Exercise prompt: Look through the lines below and extract each one that contains "existiert".

Stored data entries:
-*-*-

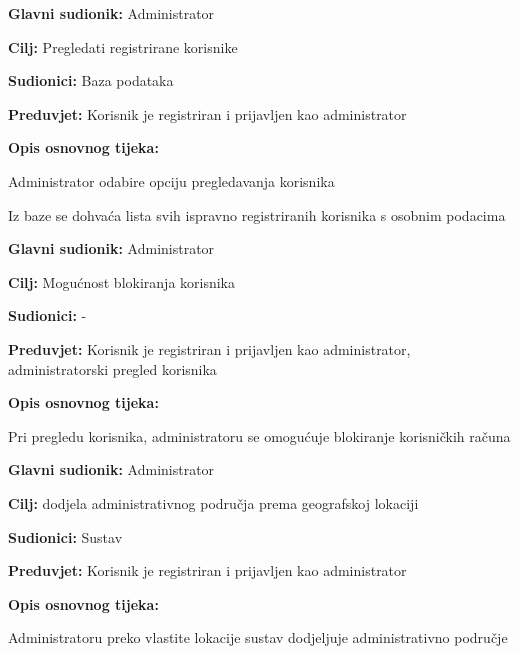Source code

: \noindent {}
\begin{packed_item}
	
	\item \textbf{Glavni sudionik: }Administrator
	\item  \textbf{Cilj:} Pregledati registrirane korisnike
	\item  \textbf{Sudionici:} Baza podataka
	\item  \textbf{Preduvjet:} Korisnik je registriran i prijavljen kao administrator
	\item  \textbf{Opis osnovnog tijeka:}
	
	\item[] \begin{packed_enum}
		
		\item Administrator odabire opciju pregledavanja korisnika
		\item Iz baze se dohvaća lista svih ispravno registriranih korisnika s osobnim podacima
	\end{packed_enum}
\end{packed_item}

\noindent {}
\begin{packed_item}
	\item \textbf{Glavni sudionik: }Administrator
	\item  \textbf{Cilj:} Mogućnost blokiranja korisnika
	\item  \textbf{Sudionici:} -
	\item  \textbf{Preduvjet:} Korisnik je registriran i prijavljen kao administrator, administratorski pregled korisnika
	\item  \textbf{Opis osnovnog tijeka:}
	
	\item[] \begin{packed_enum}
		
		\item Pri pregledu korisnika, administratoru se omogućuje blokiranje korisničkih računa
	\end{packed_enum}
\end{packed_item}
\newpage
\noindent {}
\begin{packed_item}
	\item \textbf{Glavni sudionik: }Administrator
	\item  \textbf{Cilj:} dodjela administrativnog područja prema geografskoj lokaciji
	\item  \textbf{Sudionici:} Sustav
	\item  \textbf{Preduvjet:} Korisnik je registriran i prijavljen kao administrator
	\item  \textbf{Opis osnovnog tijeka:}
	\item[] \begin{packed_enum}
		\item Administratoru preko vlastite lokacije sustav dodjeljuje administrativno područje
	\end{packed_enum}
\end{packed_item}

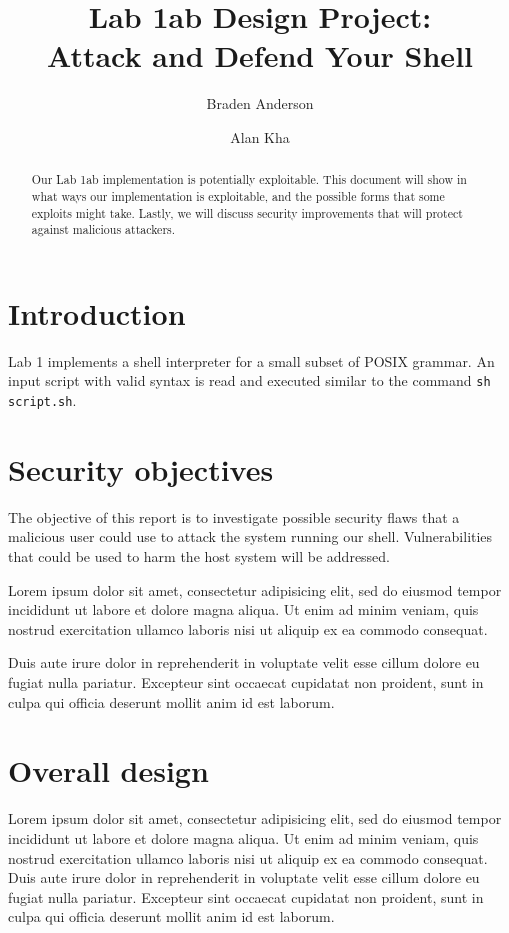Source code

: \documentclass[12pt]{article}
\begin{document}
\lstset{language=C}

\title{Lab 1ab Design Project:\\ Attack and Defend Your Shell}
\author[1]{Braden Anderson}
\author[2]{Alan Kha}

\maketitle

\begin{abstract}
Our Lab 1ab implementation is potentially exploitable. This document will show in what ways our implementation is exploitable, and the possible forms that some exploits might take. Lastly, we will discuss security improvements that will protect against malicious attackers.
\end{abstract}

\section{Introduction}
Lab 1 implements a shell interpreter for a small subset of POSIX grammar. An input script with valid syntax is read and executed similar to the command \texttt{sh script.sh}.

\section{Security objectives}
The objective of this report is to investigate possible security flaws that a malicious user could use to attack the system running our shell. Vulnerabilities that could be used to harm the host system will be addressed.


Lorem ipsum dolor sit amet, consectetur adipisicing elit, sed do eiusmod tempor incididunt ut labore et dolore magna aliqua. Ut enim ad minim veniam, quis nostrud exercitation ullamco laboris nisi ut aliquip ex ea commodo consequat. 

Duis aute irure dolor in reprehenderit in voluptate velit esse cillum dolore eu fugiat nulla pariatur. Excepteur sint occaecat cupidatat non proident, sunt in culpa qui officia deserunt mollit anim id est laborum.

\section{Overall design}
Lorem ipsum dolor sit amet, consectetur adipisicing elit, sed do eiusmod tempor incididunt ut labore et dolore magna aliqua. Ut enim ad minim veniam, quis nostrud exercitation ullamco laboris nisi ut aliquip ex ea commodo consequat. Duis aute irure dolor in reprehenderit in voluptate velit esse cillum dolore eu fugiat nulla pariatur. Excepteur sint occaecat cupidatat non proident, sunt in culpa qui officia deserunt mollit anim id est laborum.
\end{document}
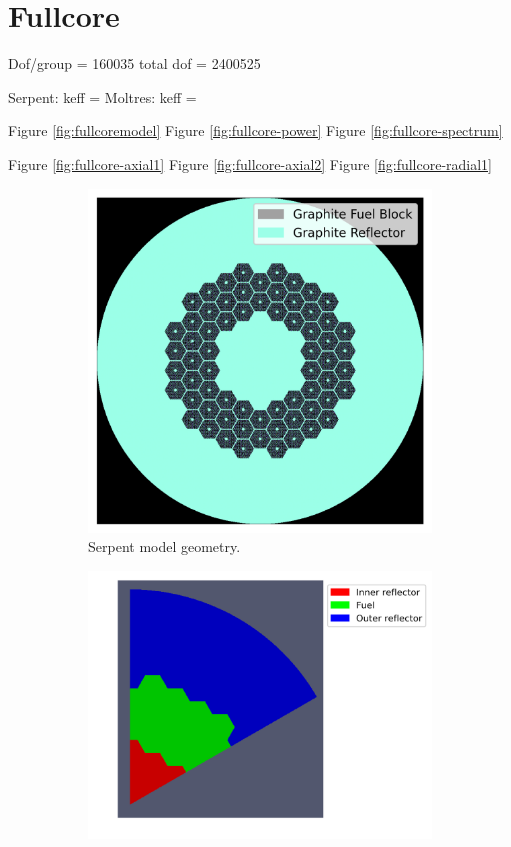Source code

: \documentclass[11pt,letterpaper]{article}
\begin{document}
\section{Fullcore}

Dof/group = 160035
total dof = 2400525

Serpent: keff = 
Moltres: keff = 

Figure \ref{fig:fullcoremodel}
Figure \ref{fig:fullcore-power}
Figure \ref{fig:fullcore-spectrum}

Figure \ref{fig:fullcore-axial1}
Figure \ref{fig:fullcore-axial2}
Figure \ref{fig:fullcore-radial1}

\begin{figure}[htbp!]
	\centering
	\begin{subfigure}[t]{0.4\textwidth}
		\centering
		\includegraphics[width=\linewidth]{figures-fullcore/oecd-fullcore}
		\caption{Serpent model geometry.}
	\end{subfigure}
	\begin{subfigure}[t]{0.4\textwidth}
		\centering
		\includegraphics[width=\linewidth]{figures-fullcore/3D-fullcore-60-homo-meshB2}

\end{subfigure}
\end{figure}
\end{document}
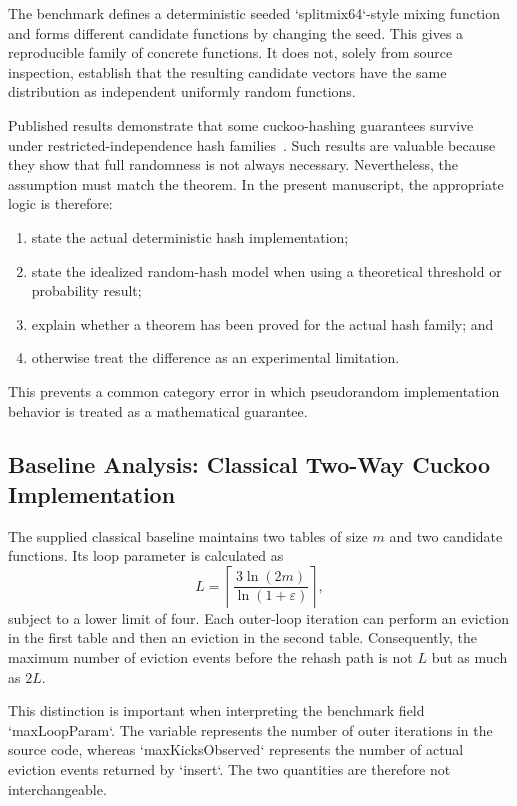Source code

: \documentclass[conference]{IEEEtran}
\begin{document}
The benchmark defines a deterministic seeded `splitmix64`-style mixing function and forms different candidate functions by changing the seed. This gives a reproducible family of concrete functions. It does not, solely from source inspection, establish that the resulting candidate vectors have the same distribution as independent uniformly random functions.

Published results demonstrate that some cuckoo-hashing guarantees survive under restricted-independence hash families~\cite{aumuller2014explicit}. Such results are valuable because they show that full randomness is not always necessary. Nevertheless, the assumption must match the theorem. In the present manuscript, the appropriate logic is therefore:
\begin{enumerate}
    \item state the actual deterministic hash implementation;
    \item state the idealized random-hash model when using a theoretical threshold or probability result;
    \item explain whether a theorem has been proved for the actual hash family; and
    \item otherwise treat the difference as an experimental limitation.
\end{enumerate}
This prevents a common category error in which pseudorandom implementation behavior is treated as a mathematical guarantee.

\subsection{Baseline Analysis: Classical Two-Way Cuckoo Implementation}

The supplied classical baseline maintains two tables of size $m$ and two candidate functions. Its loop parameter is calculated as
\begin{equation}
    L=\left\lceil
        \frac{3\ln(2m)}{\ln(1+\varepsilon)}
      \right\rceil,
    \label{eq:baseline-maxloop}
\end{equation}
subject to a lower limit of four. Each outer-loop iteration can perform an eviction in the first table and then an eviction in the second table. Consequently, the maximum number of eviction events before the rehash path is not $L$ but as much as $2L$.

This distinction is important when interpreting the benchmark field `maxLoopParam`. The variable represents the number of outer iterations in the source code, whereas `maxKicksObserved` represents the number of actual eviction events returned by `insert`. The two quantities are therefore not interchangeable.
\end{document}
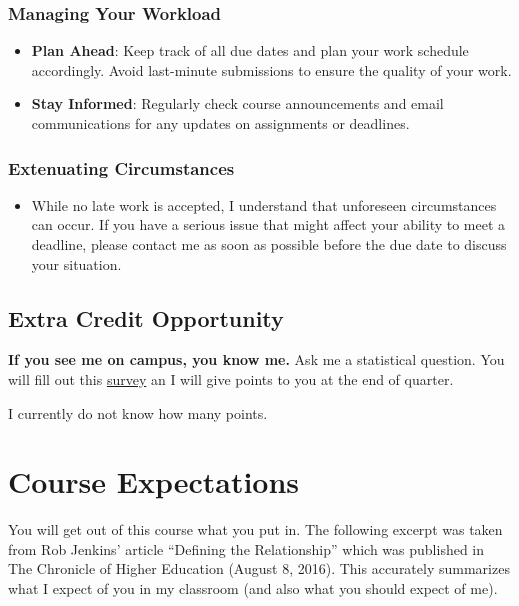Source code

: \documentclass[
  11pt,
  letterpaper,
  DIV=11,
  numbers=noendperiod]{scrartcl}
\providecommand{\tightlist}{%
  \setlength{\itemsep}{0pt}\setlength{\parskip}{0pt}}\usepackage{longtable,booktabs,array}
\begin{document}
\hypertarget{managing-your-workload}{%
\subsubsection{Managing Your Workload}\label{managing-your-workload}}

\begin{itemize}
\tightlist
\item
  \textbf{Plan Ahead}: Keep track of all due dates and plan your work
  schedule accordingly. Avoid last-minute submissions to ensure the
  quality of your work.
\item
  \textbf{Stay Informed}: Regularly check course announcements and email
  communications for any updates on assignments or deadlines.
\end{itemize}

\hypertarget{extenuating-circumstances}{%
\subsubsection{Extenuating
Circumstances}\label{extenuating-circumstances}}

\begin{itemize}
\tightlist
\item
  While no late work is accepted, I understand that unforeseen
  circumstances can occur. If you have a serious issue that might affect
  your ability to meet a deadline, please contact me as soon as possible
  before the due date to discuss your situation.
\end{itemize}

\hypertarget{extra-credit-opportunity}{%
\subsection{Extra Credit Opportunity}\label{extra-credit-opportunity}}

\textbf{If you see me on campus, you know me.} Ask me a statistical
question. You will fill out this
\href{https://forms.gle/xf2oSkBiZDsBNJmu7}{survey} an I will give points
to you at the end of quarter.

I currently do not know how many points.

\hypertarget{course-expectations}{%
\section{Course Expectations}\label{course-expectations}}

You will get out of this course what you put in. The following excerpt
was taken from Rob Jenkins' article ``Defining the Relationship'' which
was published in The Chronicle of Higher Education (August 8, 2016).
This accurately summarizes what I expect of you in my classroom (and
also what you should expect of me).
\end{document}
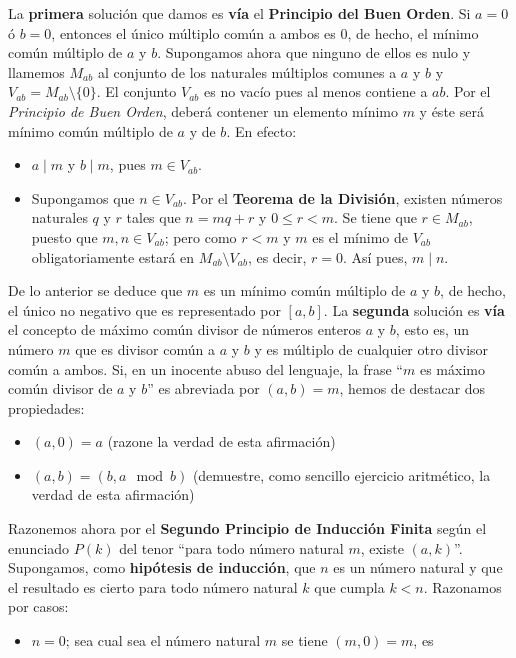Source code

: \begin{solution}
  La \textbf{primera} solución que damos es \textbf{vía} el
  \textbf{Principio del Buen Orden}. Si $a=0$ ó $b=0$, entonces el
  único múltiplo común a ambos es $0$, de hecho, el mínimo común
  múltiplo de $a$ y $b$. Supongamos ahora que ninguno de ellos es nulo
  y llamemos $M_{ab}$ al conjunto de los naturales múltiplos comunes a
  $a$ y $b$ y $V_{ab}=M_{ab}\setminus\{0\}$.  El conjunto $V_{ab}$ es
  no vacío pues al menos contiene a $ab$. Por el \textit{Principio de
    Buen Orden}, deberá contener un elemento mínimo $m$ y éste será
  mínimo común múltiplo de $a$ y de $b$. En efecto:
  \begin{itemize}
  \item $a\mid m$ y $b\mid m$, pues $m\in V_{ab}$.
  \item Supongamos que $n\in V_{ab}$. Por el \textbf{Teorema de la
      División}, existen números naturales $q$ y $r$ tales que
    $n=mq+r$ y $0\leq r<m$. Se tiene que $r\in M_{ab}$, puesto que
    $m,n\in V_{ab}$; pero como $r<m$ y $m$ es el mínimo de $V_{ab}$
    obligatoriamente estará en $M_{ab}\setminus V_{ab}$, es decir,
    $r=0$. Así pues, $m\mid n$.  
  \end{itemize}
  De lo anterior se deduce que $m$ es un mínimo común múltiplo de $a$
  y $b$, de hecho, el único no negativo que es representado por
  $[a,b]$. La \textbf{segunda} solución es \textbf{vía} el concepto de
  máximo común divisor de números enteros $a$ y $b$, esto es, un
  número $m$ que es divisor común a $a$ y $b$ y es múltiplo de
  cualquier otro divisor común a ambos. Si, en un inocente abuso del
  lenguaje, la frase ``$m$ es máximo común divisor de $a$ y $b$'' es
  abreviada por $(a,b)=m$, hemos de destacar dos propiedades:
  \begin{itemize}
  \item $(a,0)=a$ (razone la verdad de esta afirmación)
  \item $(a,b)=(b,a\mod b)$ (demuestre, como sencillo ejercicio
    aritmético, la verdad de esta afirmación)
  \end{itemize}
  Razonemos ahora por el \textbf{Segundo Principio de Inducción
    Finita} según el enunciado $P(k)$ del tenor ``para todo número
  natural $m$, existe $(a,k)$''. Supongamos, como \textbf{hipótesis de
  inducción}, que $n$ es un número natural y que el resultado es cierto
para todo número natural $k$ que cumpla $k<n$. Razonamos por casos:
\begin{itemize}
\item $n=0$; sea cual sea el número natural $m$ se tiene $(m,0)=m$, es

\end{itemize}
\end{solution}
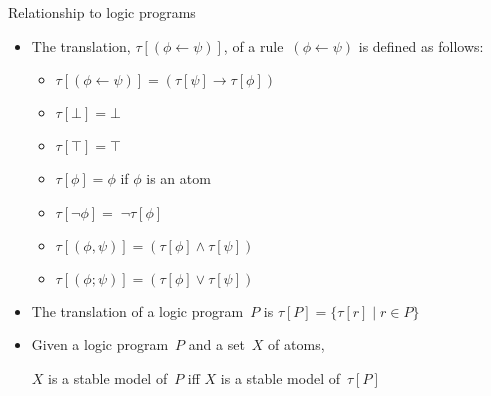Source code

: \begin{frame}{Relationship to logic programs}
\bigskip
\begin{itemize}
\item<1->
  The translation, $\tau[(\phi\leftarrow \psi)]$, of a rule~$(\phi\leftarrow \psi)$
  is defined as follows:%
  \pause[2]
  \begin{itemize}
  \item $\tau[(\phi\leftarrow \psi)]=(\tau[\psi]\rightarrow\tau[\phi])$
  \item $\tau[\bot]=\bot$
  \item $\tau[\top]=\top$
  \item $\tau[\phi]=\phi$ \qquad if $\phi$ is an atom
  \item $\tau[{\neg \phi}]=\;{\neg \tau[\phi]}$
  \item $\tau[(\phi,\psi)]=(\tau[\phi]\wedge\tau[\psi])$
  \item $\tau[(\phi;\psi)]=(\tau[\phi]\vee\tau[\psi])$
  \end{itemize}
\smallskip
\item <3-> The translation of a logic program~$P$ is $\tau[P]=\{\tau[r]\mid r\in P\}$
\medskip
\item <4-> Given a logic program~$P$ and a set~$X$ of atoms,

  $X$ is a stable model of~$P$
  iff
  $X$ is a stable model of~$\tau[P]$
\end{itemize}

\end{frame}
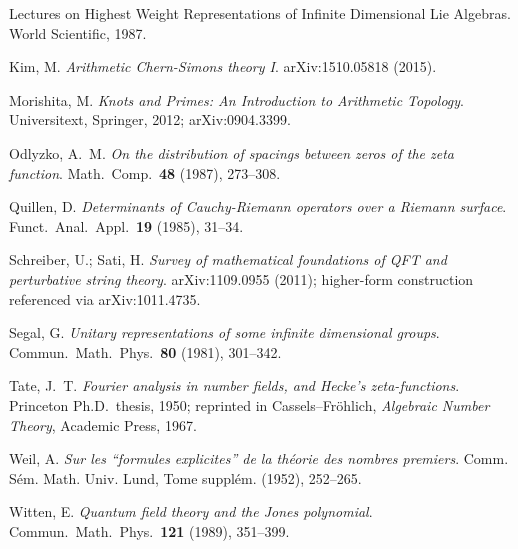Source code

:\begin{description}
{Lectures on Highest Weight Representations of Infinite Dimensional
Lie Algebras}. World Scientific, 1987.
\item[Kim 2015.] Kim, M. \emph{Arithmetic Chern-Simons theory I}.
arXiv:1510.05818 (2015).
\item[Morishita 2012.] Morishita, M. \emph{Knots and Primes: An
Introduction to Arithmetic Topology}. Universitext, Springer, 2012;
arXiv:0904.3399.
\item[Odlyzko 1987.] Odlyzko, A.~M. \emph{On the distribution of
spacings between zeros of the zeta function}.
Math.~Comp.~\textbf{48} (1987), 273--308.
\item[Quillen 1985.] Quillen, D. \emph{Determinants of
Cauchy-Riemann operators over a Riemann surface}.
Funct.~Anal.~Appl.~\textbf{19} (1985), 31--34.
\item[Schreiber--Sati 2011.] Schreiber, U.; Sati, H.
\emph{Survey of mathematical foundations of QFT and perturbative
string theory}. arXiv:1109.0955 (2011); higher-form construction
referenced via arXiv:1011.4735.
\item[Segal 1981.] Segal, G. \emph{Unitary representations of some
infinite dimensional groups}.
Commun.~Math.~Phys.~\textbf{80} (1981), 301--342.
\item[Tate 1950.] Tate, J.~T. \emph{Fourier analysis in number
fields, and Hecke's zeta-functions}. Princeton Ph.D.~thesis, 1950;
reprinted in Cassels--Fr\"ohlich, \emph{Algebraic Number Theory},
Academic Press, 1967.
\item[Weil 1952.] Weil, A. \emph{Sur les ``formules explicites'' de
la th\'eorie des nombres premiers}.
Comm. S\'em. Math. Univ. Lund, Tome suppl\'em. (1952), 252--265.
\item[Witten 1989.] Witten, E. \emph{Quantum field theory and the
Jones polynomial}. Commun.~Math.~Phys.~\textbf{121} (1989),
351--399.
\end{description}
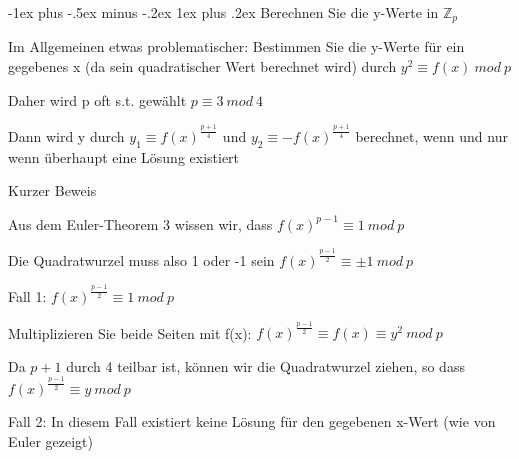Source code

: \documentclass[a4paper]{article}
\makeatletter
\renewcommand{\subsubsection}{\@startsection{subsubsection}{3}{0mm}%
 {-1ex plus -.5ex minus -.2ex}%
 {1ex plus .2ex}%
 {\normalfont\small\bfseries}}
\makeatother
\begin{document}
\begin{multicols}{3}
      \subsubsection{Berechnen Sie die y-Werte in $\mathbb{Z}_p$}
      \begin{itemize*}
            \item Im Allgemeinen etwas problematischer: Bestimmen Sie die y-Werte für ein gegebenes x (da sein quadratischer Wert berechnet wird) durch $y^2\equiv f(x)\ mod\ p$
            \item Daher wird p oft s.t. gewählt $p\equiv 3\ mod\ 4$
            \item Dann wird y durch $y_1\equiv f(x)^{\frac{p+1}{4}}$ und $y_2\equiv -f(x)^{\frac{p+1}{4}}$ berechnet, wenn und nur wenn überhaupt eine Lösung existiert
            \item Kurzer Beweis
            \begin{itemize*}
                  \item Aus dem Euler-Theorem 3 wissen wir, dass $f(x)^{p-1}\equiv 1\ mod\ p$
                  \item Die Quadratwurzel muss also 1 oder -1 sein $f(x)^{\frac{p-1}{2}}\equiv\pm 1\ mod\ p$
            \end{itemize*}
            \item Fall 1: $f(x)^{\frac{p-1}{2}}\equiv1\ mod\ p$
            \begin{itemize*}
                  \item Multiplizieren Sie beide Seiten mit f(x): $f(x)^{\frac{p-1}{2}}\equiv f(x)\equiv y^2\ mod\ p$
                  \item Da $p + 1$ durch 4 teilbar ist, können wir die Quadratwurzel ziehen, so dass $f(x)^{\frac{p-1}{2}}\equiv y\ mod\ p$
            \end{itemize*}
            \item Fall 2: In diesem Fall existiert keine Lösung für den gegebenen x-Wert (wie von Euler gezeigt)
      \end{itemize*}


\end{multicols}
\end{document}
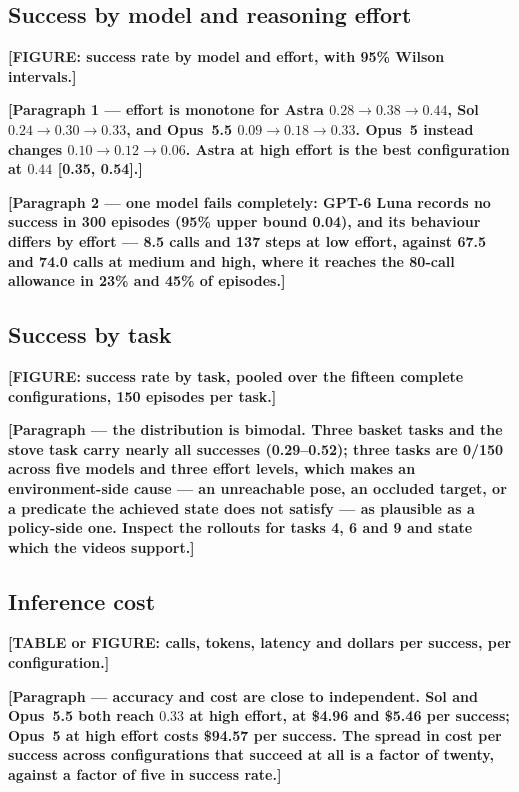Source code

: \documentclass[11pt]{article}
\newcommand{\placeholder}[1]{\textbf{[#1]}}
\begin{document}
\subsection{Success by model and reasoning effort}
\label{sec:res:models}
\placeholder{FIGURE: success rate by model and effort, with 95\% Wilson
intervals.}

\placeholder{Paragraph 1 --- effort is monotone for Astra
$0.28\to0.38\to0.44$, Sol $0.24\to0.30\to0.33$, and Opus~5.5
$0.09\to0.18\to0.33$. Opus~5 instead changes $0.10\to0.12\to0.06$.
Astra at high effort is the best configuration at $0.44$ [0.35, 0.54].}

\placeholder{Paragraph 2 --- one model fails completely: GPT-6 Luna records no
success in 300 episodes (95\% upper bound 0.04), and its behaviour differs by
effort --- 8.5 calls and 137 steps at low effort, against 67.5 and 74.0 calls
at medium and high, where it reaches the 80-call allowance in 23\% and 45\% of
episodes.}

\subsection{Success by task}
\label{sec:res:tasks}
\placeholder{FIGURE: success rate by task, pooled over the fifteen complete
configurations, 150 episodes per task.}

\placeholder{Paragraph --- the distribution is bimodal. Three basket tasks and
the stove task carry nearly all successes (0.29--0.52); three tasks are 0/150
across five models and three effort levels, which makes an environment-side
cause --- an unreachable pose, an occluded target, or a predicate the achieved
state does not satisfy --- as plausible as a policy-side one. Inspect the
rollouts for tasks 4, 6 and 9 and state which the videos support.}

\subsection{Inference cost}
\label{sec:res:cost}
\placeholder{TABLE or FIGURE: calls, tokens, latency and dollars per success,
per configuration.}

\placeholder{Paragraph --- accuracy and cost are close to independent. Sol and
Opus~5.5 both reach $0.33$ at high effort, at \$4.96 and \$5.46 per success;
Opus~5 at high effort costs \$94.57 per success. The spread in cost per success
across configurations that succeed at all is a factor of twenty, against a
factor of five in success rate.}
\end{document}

-*-*-

Solved problem:
            \item Dann wird y durch $y_1\equiv f(x)^{\frac{p+1}{4}}$ und $y_2\equiv -f(x)^{\frac{p+1}{4}}$ berechnet, wenn und nur wenn überhaupt eine Lösung existiert
            \item Fall 2: In diesem Fall existiert keine Lösung für den gegebenen x-Wert (wie von Euler gezeigt)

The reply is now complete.